The whole listing should be retyped word for word, apart from the pictures it holds.

* [GIVEN RECORDS]
⟨

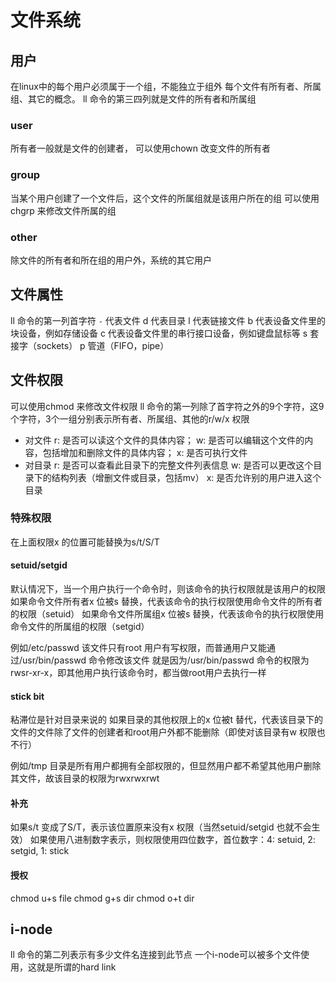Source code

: # 文件系统

## 用户
在linux中的每个用户必须属于一个组，不能独立于组外
每个文件有所有者、所属组、其它的概念。
ll 命令的第三四列就是文件的所有者和所属组

### user
所有者一般就是文件的创建者，
可以使用chown 改变文件的所有者

### group
当某个用户创建了一个文件后，这个文件的所属组就是该用户所在的组
可以使用chgrp 来修改文件所属的组

### other
除文件的所有者和所在组的用户外，系统的其它用户

## 文件属性
ll 命令的第一列首字符
`-` 代表文件
d 代表目录
l 代表链接文件
b 代表设备文件里的块设备，例如存储设备
c 代表设备文件里的串行接口设备，例如键盘鼠标等
s 套接字（sockets）
p 管道（FIFO，pipe）

## 文件权限
可以使用chmod 来修改文件权限
ll 命令的第一列除了首字符之外的9个字符，这9个字符，3个一组分别表示所有者、所属组、其他的r/w/x 权限

+ 对文件
r: 是否可以读这个文件的具体内容；
w: 是否可以编辑这个文件的内容，包括增加和删除文件的具体内容；
x: 是否可执行文件
+ 对目录
r: 是否可以查看此目录下的完整文件列表信息
w: 是否可以更改这个目录下的结构列表（增删文件或目录，包括mv）
x: 是否允许别的用户进入这个目录

### 特殊权限
在上面权限x 的位置可能替换为s/t/S/T

#### setuid/setgid
默认情况下，当一个用户执行一个命令时，则该命令的执行权限就是该用户的权限
如果命令文件所有者x 位被s 替换，代表该命令的执行权限使用命令文件的所有者的权限（setuid）
如果命令文件所属组x 位被s 替换，代表该命令的执行权限使用命令文件的所属组的权限（setgid）

例如/etc/passwd 该文件只有root 用户有写权限，而普通用户又能通过/usr/bin/passwd 命令修改该文件
就是因为/usr/bin/passwd 命令的权限为rwsr-xr-x，即其他用户执行该命令时，都当做root用户去执行一样

#### stick bit
粘滞位是针对目录来说的
如果目录的其他权限上的x 位被t 替代，代表该目录下的文件的文件除了文件的创建者和root用户外都不能删除（即使对该目录有w 权限也不行）

例如/tmp 目录是所有用户都拥有全部权限的，但显然用户都不希望其他用户删除其文件，故该目录的权限为rwxrwxrwt

#### 补充
如果s/t 变成了S/T，表示该位置原来没有x 权限（当然setuid/setgid 也就不会生效）
如果使用八进制数字表示，则权限使用四位数字，首位数字：4: setuid, 2: setgid, 1: stick

#### 授权
chmod u+s file
chmod g+s dir
chmod o+t dir

## i-node
ll 命令的第二列表示有多少文件名连接到此节点
一个i-node可以被多个文件使用，这就是所谓的hard link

⟩

* [ANSWER BOX]
Source code

: # 文件系统

## 用户
在linux中的每个用户必须属于一个组，不能独立于组外
每个文件有所有者、所属组、其它的概念。
ll 命令的第三四列就是文件的所有者和所属组

### user
所有者一般就是文件的创建者，
可以使用chown 改变文件的所有者

### group
当某个用户创建了一个文件后，这个文件的所属组就是该用户所在的组
可以使用chgrp 来修改文件所属的组

### other
除文件的所有者和所在组的用户外，系统的其它用户

## 文件属性
ll 命令的第一列首字符
`-` 代表文件
d 代表目录
l 代表链接文件
b 代表设备文件里的块设备，例如存储设备
c 代表设备文件里的串行接口设备，例如键盘鼠标等
s 套接字（sockets）
p 管道（FIFO，pipe）

## 文件权限
可以使用chmod 来修改文件权限
ll 命令的第一列除了首字符之外的9个字符，这9个字符，3个一组分别表示所有者、所属组、其他的r/w/x 权限

+ 对文件
r: 是否可以读这个文件的具体内容；
w: 是否可以编辑这个文件的内容，包括增加和删除文件的具体内容；
x: 是否可执行文件
+ 对目录
r: 是否可以查看此目录下的完整文件列表信息
w: 是否可以更改这个目录下的结构列表（增删文件或目录，包括mv）
x: 是否允许别的用户进入这个目录

### 特殊权限
在上面权限x 的位置可能替换为s/t/S/T

#### setuid/setgid
默认情况下，当一个用户执行一个命令时，则该命令的执行权限就是该用户的权限
如果命令文件所有者x 位被s 替换，代表该命令的执行权限使用命令文件的所有者的权限（setuid）
如果命令文件所属组x 位被s 替换，代表该命令的执行权限使用命令文件的所属组的权限（setgid）

例如/etc/passwd 该文件只有root 用户有写权限，而普通用户又能通过/usr/bin/passwd 命令修改该文件
就是因为/usr/bin/passwd 命令的权限为rwsr-xr-x，即其他用户执行该命令时，都当做root用户去执行一样

#### stick bit
粘滞位是针对目录来说的
如果目录的其他权限上的x 位被t 替代，代表该目录下的文件的文件除了文件的创建者和root用户外都不能删除（即使对该目录有w 权限也不行）

例如/tmp 目录是所有用户都拥有全部权限的，但显然用户都不希望其他用户删除其文件，故该目录的权限为rwxrwxrwt

#### 补充
如果s/t 变成了S/T，表示该位置原来没有x 权限（当然setuid/setgid 也就不会生效）
如果使用八进制数字表示，则权限使用四位数字，首位数字：4: setuid, 2: setgid, 1: stick

#### 授权
chmod u+s file
chmod g+s dir
chmod o+t dir

## i-node
ll 命令的第二列表示有多少文件名连接到此节点
一个i-node可以被多个文件使用，这就是所谓的hard link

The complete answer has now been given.